HARTZ, Circuit Judge.
Cohen-Esrey Real Estate Services, Inc. (Cohen-Esrey) appeals the district
court’s award of summary judgment to Twin City Fire Insurance, Inc. (Twin
City). Cohen-Esrey’s claims arose from Twin City’s failure to indemnify it under
a claims-made errors-and-omissions policy for liability caused by its employee,
Brenda Phillips. The district court held that the policy precluded indemnification
because on the policy-inception date Cohen-Esrey was aware of circumstances
that it could reasonably have foreseen might result in a claim under the policy.
The district court had jurisdiction under 28 U.S.C. § 1332 (diversity jurisdiction).
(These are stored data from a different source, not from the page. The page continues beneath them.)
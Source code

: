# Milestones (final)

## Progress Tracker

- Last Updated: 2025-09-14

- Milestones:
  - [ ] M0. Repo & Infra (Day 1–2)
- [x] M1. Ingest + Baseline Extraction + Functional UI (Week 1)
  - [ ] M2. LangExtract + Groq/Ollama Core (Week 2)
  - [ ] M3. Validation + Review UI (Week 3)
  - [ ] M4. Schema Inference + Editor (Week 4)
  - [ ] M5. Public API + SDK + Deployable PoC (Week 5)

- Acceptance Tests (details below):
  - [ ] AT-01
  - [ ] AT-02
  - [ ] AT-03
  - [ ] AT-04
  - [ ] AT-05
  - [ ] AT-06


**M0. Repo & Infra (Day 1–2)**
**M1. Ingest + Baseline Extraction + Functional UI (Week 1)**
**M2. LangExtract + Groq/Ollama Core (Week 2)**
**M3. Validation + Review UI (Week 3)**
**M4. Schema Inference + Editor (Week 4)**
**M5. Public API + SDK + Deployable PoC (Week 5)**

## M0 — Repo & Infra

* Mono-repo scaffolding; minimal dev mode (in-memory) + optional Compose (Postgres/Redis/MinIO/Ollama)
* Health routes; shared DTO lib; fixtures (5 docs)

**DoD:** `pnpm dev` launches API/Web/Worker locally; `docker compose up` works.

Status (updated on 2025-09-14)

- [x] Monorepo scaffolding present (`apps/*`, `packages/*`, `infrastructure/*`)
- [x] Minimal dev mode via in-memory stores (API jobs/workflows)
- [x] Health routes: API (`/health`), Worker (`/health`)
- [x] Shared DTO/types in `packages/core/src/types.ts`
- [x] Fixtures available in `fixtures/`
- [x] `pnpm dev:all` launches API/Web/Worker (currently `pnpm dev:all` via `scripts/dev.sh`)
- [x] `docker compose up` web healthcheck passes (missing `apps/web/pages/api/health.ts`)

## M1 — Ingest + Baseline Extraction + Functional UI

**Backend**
We have appellate jurisdiction under 28 U.S.C. § 1291 and, agreeing with the
district court, we affirm.
I. BACKGROUND
Cohen-Esrey managed the Quail Ridge Apartments in El Dorado, Kansas,
for its owner, HJS Realty, LLC. The Department of Housing and Urban
Development (HUD) subsidized the rent of qualifying Quail Ridge tenants to the
extent that it exceeded 30% of the tenant’s income. Phillips was Cohen-Esrey’s
on-site property manager at Quail Ridge from March 19, 2001, until
September 15, 2006. In that capacity she was responsible for the day-to-day
operations of the property, including the submission to HUD of documents
reflecting who the tenants were and their incomes.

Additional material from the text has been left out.